Dive Brief:
- An analysis of 20,000 organizations by security ratings firm BitSight found education institutions suffered malware attacks in greater proportions than their peers in government, healthcare, energy, retail or finance.
- Information Week Dark Reading reports that 10% of education institutions had been attacked with malware, while 6% of government entities, 3.5% of healthcare organizations, 3.4% of energy companies or utilities, 3.2% of retailers and 1.5% of financial organizations had the same.
- BitSights analysis tracked malware traffic, meaning it could tell whether an organization had been infected but could not tell whether the organization ended up paying a ransom to recover its data or not.
Dive Insight:
Hackers plant ransomware through malware that encrypts network data. Then they demand a ransom from institutional leaders in exchange for an encryption code that will free all of that data.
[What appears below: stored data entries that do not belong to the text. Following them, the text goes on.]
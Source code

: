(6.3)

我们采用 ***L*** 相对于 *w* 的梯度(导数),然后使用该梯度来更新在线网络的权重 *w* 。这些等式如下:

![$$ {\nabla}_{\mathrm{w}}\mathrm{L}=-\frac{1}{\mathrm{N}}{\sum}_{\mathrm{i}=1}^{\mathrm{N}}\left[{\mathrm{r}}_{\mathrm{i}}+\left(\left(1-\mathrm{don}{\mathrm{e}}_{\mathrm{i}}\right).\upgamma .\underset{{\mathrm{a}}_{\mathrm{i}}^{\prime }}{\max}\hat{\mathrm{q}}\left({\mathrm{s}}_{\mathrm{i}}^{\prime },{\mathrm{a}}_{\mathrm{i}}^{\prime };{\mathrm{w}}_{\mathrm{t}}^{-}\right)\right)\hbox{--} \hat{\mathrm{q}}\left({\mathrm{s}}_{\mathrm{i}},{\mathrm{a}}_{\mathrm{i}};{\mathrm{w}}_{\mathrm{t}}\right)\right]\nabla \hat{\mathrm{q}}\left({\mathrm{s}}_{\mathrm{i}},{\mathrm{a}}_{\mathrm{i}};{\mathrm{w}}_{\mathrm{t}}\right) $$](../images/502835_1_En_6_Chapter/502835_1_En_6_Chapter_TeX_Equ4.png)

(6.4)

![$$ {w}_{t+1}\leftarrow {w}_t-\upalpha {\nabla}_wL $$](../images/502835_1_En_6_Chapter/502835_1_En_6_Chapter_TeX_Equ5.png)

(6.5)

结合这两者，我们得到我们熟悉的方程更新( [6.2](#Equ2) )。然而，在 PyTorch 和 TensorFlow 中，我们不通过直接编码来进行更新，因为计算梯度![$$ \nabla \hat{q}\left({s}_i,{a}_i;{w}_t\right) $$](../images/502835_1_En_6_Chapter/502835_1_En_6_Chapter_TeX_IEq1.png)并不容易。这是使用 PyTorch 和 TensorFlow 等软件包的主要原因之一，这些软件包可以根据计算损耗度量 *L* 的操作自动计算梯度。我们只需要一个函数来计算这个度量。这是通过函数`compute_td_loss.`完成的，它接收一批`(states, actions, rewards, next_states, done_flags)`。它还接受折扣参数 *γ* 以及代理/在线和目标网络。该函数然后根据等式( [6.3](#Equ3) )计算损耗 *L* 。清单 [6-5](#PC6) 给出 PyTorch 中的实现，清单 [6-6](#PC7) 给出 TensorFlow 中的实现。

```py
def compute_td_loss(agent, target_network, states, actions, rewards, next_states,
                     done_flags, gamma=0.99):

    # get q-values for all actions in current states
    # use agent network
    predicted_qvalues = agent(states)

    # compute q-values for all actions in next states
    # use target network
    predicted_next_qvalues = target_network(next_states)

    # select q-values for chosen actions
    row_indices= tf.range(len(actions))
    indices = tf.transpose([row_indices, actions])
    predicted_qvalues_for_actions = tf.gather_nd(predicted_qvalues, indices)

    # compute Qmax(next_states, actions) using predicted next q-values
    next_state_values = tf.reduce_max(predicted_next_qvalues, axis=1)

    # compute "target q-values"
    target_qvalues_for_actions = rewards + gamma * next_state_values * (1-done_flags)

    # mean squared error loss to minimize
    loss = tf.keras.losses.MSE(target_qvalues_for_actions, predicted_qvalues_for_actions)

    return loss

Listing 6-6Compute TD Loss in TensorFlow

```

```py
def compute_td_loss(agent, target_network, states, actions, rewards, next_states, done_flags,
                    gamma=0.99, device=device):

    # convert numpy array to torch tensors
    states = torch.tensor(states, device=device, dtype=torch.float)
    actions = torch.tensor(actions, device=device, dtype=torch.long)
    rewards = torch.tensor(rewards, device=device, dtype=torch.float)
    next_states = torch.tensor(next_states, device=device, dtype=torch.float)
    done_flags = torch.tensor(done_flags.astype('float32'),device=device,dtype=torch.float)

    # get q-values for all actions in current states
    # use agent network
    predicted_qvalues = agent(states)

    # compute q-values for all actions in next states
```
The situation can be debilitating for organizations that need steady access to all of their files. While IT professionals can manually restore prior versions of corrupted files or work to break an encryption, both options take a very long time, and some organizations pay the ransom to save themselves the work.
Horry County Schools in Conway, SC, paid about $8,000 to unlock its data earlier this year after deciding that money was worth the faster access to their computer systems. Colleges and universities have also been frequent victims of ransomware and other cyberattacks because of the quantity of data they have in relatively unsecured networks.